#### Provided material ####

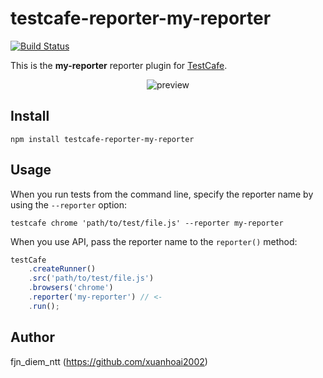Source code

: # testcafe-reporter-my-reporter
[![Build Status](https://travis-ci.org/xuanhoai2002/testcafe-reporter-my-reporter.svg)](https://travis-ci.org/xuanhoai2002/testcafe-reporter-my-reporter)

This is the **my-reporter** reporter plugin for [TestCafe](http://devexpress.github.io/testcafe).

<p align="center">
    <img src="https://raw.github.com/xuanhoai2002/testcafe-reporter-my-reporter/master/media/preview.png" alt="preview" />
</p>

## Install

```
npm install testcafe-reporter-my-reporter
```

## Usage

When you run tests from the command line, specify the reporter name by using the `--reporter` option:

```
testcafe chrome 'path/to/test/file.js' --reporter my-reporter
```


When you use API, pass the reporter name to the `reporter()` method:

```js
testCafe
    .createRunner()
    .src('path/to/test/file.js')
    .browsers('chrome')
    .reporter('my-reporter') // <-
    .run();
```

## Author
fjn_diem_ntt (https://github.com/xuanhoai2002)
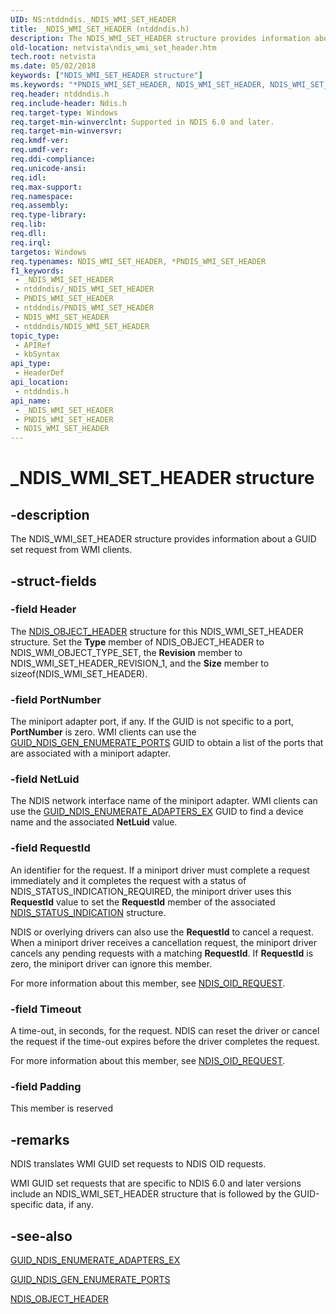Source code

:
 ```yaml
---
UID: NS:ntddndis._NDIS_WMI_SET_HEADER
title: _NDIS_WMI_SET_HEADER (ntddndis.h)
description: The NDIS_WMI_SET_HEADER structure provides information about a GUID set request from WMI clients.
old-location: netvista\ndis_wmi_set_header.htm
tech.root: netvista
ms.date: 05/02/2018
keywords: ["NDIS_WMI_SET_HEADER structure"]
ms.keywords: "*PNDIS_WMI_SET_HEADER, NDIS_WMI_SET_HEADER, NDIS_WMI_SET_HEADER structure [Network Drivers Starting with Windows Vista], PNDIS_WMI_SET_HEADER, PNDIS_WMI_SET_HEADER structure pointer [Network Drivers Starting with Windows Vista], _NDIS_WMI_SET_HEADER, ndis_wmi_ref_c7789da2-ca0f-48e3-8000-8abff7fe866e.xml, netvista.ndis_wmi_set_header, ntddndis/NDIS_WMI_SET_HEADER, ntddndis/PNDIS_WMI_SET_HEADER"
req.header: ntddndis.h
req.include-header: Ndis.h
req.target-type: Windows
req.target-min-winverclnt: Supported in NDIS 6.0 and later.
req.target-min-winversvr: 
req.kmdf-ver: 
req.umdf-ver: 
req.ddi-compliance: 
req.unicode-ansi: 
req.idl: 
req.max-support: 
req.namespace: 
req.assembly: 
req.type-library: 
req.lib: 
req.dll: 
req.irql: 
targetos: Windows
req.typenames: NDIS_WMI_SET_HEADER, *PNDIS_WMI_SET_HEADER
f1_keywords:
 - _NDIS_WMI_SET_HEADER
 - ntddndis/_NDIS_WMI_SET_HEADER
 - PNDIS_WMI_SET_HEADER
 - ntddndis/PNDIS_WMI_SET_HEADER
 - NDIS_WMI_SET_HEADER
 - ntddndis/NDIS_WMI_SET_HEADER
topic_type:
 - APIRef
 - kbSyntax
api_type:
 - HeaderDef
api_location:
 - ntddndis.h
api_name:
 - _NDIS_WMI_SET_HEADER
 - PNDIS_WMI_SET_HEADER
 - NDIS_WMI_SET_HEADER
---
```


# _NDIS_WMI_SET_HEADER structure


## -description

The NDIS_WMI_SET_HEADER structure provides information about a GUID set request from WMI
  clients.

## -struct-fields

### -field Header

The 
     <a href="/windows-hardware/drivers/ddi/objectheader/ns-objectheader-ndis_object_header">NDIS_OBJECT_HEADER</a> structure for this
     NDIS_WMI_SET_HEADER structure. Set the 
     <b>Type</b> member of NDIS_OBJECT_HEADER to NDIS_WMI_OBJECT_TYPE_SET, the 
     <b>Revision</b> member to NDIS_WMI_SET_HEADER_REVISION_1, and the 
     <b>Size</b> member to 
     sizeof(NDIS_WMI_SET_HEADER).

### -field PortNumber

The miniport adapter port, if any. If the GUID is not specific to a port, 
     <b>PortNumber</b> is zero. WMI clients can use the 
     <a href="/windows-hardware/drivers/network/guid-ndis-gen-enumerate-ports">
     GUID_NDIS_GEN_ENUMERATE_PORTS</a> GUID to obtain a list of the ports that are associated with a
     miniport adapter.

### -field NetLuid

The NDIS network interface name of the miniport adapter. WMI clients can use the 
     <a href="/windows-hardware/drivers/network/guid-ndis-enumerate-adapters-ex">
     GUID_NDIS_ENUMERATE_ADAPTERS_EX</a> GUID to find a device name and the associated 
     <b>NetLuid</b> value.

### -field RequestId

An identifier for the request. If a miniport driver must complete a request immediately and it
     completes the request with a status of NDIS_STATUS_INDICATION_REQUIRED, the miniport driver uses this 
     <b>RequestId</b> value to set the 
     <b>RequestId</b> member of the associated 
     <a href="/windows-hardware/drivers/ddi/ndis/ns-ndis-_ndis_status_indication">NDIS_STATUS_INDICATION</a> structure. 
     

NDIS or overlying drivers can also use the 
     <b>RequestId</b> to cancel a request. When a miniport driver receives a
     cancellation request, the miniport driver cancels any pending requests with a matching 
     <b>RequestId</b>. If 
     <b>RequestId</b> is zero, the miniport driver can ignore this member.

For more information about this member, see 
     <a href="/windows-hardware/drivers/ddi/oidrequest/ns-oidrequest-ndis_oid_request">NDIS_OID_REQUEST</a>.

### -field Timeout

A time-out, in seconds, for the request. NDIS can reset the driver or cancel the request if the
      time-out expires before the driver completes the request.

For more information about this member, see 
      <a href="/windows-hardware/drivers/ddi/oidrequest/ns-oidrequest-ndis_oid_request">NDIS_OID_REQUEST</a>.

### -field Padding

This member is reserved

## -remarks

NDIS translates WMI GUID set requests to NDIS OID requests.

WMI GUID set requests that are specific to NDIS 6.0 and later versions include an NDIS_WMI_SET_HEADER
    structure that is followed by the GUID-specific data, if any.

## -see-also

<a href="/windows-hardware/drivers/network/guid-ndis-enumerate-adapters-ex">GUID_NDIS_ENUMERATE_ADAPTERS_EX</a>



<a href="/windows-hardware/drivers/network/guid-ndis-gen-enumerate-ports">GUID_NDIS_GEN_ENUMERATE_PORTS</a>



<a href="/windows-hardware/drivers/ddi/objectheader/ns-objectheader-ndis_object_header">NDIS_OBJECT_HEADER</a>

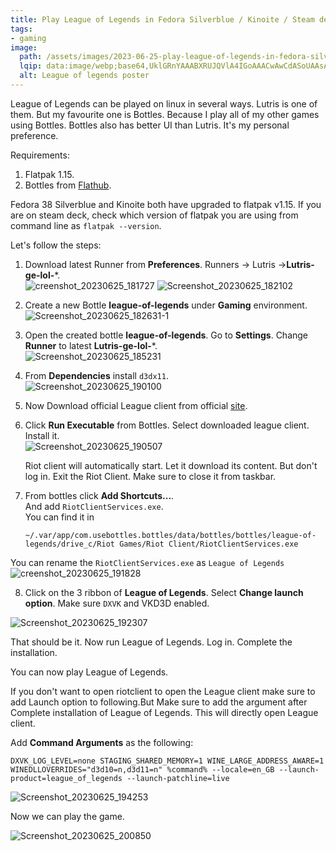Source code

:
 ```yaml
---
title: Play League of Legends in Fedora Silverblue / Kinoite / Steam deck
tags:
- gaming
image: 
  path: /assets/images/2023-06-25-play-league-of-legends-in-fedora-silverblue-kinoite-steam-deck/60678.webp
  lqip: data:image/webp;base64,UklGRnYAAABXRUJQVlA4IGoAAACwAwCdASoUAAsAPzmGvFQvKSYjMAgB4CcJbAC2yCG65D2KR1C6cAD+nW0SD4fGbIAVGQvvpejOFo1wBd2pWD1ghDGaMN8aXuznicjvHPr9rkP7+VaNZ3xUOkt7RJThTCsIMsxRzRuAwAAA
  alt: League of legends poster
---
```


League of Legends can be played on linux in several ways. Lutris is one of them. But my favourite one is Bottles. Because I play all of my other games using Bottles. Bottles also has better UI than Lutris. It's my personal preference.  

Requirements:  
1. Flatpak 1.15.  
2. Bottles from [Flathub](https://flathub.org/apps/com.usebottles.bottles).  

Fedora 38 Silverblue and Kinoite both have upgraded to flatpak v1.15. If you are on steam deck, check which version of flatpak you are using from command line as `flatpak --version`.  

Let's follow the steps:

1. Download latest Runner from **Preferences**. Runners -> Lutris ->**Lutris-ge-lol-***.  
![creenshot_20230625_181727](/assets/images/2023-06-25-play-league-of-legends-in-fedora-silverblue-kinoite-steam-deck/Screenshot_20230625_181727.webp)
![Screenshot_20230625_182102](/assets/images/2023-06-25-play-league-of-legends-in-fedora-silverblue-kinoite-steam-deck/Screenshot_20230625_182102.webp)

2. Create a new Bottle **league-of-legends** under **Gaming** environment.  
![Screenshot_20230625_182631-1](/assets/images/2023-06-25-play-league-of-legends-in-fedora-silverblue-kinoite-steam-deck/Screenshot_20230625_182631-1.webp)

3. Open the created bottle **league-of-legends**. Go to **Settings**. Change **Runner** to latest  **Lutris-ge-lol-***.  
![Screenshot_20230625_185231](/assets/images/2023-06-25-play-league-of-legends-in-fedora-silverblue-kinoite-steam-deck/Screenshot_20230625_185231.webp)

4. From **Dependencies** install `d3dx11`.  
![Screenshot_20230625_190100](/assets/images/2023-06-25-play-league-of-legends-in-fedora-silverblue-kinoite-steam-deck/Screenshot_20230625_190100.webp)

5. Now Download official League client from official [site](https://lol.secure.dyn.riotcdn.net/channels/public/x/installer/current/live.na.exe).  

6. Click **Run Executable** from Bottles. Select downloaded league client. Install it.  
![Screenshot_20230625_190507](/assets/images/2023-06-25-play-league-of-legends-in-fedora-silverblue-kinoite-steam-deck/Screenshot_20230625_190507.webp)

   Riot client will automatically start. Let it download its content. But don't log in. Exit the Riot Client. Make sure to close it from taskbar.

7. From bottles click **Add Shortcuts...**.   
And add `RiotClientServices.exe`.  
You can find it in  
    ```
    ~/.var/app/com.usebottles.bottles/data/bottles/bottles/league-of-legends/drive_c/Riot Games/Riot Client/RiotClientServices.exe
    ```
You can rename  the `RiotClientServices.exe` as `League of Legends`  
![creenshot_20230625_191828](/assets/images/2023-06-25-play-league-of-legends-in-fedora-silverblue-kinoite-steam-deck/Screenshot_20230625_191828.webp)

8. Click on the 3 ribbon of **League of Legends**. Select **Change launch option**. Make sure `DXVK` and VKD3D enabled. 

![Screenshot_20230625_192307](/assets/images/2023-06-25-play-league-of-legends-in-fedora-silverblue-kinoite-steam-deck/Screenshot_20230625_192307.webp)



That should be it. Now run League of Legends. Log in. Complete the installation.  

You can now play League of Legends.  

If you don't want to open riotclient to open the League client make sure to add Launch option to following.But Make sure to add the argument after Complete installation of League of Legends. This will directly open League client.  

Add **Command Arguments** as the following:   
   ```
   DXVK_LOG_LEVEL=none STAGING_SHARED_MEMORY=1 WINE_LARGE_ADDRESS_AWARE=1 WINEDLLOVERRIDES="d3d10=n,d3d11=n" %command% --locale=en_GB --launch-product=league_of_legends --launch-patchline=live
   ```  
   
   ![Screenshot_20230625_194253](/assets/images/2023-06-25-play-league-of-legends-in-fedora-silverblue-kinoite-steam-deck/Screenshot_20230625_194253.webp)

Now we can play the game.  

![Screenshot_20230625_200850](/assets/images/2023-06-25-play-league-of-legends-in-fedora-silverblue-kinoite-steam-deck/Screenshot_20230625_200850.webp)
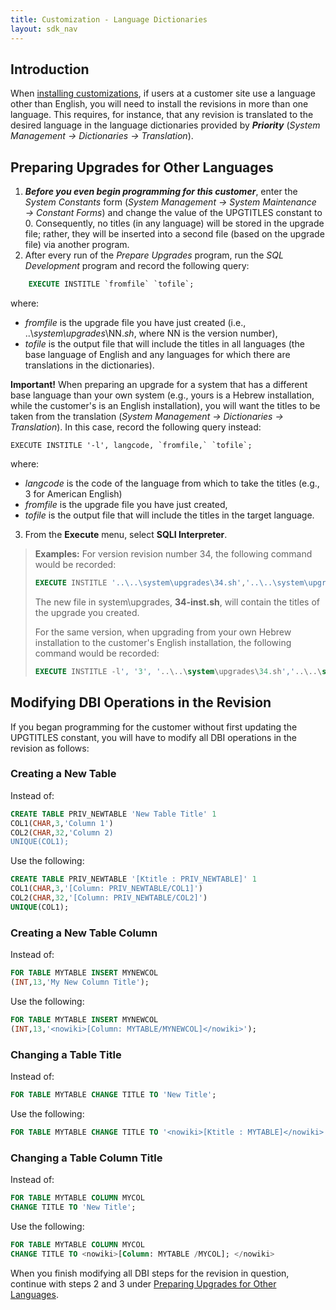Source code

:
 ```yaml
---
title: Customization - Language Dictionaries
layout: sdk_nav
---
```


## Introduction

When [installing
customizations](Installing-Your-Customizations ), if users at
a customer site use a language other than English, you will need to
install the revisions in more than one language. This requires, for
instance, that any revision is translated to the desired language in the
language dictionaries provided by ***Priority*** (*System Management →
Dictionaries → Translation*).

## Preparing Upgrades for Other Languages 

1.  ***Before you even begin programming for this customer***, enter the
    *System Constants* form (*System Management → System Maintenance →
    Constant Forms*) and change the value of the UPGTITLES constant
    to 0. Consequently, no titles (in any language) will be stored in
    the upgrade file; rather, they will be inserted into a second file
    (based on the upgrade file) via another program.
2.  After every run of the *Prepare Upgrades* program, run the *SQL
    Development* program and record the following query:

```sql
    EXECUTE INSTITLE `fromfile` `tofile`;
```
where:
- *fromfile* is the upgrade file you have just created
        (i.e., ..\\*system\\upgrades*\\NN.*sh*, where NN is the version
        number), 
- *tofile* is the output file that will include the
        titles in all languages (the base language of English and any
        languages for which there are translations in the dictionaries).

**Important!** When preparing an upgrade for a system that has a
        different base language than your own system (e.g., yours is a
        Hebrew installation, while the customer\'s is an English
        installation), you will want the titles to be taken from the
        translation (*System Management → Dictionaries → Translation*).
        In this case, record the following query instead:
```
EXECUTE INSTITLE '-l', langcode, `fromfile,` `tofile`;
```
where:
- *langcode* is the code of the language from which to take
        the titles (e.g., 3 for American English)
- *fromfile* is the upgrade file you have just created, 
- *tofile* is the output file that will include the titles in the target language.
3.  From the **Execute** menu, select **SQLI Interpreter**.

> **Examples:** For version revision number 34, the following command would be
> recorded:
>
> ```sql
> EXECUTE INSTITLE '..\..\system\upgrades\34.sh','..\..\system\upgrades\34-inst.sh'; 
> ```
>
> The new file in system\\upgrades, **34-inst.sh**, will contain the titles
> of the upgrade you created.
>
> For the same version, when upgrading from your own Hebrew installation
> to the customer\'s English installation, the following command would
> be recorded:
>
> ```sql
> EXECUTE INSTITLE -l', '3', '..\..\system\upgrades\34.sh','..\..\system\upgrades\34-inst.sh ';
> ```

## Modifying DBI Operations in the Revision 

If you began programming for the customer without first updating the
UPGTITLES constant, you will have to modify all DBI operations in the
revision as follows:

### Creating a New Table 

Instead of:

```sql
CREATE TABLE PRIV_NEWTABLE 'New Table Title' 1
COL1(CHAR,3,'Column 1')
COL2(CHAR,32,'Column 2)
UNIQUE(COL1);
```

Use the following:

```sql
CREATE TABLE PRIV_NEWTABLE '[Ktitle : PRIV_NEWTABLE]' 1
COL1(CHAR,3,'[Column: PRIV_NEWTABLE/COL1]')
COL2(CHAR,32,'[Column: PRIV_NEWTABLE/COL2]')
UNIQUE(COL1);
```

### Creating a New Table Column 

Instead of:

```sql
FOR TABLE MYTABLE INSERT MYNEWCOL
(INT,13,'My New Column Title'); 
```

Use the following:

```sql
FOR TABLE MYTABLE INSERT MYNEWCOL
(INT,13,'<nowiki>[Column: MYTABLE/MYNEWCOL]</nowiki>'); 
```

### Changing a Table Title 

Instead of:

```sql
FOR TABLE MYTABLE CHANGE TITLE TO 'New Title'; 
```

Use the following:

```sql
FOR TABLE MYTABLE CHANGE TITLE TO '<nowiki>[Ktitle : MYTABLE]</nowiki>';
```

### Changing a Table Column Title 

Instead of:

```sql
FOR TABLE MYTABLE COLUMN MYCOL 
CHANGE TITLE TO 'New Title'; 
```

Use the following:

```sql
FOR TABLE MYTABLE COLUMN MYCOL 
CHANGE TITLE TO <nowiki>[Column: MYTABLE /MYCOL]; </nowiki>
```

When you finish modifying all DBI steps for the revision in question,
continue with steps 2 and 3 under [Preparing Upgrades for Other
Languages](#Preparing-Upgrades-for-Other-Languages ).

####

**Task description:**
Note down each line above where the word "github" occurs.

**Answer area:**
This is the **my-reporter** reporter plugin for [TestCafe](http://devexpress.github.io/testcafe).
    <img src="https://raw.github.com/xuanhoai2002/testcafe-reporter-my-reporter/master/media/preview.png" alt="preview" />
fjn_diem_ntt (https://github.com/xuanhoai2002)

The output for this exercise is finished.